Every Breath You Take: Mayu Tomita, Fandom, and Entitlement

Every breath you take and every move you make
Every bond you break, every step you take, I’ll be watching you
Every single day and every word you say
Every game you play, every night you stay, I’ll be watching you

Greetings, Citizens of the Universe.

mayu-tomita

As you can gather from the title and the stalker-iffic lyrics at the beginning of this post, I’m sure you can guess its topic. It’s been making waves throughout the J-pop Universe in late May/early June, shaking it (and the quadrant called the idol scene) to its core.

What makes this chilling is that this happened close to the anniversary of the infamous attack on the two AKB48 members, traumatizing one so much that she graduated.

That’s right. The attack caused one 48G member to graduate.

Mayu Tomita didn’t have that. While Kawaei Rina and Iriyama Anna were admitted to the hospital for minor injuries, Mayu suffered critical wounds to her chest and neck and was in a coma until June 7th.

When I first read this on Pure Idol Heart, my heart sank. (Yes, I know I began a comment with those exact words.) I shuddered to think that this could happen to anybody. The sad thing is that Mayu was only an idol for a year so the typical “dark side of idol fandom” narrative technically doesn’t apply to her.

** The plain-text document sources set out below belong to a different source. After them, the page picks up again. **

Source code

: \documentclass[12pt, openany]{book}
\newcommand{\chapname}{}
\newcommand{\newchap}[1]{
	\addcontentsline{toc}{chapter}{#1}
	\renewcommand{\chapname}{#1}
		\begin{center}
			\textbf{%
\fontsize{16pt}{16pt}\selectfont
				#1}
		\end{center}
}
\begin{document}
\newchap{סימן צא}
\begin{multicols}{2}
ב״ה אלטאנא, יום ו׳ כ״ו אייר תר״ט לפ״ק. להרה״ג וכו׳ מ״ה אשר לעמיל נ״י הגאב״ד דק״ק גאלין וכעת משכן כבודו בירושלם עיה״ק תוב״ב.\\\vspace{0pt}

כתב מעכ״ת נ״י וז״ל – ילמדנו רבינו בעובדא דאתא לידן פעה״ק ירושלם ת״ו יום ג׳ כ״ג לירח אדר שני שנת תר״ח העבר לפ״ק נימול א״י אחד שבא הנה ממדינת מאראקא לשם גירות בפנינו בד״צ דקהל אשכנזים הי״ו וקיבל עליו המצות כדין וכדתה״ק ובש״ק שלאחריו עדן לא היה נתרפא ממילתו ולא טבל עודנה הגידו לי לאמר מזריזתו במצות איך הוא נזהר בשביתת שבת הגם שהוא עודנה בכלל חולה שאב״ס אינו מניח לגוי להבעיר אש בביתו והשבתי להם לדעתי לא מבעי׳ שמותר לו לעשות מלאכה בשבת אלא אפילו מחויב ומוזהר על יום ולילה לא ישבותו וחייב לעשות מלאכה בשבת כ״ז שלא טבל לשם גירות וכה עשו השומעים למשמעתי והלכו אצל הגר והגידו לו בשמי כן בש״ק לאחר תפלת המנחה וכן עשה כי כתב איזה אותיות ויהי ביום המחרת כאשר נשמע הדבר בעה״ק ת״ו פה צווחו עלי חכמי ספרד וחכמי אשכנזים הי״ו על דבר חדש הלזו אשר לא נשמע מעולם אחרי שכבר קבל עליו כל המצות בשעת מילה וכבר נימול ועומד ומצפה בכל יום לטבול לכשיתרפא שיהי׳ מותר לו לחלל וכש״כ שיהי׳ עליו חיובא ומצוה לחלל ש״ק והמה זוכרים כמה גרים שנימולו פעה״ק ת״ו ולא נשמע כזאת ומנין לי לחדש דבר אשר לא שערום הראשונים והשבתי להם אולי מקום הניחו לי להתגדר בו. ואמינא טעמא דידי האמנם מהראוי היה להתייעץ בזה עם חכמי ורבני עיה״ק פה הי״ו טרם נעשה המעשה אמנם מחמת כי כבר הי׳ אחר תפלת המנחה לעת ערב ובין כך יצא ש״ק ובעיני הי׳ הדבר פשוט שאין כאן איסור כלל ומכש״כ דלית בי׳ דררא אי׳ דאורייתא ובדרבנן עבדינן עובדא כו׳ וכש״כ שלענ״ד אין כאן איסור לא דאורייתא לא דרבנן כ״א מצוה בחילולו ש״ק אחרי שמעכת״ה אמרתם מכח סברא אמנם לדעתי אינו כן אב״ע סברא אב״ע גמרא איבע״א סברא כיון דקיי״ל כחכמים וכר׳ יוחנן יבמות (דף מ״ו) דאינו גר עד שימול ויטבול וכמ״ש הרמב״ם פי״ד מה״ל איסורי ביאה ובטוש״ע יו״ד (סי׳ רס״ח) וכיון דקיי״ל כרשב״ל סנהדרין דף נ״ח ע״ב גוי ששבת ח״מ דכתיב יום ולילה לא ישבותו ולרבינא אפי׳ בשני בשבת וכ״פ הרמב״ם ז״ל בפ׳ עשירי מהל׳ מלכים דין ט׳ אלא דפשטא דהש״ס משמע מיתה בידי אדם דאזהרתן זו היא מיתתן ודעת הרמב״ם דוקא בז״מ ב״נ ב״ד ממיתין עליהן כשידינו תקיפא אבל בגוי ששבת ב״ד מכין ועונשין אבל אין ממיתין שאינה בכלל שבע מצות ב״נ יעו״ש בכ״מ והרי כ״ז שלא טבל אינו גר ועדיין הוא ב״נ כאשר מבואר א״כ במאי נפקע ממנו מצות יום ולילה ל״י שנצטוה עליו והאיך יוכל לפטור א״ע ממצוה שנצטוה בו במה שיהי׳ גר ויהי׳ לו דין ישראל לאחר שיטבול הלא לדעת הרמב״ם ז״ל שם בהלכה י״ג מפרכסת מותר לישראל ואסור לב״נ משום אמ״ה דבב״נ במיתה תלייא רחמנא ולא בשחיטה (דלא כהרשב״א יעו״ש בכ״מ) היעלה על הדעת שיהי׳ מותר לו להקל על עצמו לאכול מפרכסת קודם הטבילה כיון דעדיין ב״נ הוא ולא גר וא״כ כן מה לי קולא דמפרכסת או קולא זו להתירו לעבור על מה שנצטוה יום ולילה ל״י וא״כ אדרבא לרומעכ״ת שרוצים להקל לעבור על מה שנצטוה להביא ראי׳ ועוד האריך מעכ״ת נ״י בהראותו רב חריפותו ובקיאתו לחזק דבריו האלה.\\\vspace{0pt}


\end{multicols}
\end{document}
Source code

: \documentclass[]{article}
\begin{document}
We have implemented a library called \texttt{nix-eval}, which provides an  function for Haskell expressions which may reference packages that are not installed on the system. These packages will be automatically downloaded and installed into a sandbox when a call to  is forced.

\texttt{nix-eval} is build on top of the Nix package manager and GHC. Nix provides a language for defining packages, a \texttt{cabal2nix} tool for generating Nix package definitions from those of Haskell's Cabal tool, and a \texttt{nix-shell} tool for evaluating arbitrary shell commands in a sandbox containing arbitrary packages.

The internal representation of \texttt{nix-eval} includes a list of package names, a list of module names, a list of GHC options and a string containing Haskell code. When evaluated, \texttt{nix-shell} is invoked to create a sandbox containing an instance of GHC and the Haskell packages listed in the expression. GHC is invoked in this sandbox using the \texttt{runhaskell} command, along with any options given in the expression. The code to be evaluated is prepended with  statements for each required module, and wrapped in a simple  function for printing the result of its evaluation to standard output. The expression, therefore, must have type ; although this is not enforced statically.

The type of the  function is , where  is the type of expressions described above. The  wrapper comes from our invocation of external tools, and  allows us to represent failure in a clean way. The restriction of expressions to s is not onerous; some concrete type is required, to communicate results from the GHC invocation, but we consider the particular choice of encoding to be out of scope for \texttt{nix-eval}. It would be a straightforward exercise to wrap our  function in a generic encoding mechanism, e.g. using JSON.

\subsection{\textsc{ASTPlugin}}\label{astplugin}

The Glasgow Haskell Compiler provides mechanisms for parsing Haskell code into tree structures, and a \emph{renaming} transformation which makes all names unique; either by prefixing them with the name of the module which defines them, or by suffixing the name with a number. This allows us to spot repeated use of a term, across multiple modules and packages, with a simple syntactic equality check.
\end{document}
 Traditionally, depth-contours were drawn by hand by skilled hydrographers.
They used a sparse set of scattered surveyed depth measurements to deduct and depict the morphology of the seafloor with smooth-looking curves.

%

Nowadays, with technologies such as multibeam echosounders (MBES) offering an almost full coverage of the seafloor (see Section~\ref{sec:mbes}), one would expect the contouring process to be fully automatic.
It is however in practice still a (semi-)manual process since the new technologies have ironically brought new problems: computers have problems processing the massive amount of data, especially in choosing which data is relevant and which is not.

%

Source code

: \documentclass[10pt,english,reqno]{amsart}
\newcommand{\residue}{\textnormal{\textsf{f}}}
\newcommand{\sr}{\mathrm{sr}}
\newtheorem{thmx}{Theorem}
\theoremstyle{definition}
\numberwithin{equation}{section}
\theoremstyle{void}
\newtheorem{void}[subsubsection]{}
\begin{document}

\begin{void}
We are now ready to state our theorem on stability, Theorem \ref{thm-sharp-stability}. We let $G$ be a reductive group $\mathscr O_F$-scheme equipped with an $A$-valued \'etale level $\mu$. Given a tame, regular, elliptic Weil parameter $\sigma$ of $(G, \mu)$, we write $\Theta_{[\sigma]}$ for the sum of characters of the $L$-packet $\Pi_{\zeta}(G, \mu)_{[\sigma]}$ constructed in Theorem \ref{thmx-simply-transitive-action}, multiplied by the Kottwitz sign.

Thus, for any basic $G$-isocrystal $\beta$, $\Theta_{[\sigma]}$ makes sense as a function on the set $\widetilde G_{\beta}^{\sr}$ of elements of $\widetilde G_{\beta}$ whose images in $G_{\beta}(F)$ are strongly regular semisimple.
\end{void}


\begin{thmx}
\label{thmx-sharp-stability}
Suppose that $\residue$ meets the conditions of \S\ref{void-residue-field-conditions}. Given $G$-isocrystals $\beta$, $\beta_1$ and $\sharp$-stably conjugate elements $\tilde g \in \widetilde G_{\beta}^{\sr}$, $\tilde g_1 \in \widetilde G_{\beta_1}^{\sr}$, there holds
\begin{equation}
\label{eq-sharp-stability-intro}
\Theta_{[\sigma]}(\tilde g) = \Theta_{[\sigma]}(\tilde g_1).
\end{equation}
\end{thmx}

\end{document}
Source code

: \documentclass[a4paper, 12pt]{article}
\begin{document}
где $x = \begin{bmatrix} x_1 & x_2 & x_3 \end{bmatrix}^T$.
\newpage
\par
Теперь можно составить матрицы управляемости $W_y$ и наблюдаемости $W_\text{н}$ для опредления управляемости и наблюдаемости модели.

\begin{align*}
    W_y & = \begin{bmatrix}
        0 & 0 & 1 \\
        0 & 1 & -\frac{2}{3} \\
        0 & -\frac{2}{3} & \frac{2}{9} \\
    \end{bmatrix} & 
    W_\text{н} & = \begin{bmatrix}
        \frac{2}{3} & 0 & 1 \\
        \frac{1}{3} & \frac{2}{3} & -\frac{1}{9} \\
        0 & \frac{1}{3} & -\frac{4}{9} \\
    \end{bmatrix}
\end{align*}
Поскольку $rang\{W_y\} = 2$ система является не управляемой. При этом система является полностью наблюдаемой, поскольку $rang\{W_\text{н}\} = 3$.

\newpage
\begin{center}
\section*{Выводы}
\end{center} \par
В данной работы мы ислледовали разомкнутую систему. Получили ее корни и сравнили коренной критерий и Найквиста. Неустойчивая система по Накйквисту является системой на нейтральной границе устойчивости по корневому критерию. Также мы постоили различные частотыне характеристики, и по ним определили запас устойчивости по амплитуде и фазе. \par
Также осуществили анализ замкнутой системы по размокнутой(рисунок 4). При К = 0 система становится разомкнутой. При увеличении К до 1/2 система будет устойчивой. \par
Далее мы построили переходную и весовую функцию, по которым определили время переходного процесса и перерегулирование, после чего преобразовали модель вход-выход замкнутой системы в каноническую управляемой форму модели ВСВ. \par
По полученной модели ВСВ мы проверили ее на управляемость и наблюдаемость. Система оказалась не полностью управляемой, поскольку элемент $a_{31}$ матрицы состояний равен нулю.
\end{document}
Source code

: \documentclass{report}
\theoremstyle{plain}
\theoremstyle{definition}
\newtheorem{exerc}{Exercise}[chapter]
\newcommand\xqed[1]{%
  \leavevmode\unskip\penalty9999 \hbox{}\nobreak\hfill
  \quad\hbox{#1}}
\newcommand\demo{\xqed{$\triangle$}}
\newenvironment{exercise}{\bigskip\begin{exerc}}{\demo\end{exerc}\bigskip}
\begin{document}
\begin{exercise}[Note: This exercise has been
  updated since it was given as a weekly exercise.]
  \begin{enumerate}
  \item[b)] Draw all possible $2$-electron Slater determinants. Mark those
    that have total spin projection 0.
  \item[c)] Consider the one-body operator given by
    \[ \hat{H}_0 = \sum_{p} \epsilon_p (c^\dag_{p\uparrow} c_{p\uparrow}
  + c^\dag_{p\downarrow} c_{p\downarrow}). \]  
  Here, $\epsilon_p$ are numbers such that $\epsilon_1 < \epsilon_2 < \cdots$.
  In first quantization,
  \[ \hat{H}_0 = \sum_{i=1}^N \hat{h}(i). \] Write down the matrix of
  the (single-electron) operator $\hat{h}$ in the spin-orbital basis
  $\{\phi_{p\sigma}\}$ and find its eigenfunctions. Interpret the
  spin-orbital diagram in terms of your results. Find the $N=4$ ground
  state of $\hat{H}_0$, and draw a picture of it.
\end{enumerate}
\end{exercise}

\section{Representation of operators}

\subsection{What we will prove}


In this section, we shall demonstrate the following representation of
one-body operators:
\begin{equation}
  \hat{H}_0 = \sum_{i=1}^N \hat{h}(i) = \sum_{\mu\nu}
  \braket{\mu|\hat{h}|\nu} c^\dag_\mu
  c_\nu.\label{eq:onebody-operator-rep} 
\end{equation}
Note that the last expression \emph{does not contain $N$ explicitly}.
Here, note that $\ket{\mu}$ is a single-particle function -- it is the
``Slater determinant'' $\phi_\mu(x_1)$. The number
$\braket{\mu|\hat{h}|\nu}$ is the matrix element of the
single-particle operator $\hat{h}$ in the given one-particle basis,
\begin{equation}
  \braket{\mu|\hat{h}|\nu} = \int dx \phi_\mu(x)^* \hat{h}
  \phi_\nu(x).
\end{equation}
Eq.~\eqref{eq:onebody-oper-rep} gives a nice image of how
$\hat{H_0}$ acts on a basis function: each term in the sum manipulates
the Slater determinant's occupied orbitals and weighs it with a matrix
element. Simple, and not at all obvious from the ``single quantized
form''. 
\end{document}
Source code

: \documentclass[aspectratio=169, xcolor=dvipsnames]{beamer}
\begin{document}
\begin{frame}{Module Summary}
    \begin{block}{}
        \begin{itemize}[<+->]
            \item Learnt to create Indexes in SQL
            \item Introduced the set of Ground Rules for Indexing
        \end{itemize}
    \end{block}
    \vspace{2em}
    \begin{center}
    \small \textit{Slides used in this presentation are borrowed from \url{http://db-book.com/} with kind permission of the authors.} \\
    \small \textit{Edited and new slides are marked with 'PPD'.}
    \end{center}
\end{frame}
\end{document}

However, as Kame mentioned, overzealous devotion and delusion can happen in any fandom. (Why else are the Powerpuff Musume ’16 pics my final pieces of PPG-styled art? That’s a topic for another day though.) One thing that keeps audiences is engagement with the audience, something celebrities are savvy to and idols are especially dependent on. In fact, the very mechanics of the idol culture encourage intense engagement and devotion through the massive commodification of the idol brand. CDs, T-shirts, glow sticks, the works! I didn’t even mention the “limited edition” merch, along with the swag bundled with goodies like photo cards. If you’ve backed your favorite Internet personality’s project on Kickstarter or Indiegogo (or preordered a game), this isn’t such a strange thing.

1000 “True Fans”

During my research on marketing and building an audience, I came across something rather interesting: In the creative community, there exists a concept as “1000 True Fans.” They are the fans who are so devoted to your work that they will support you no matter what, the amount of “1000” being enough needed to sustain a career. If you’re hoping to make your creative endeavor worth it, you’re encouraged to find those fans. (As you can kind of see, I’m still in the process of doing that to this day.) It is this aspect what kind of found.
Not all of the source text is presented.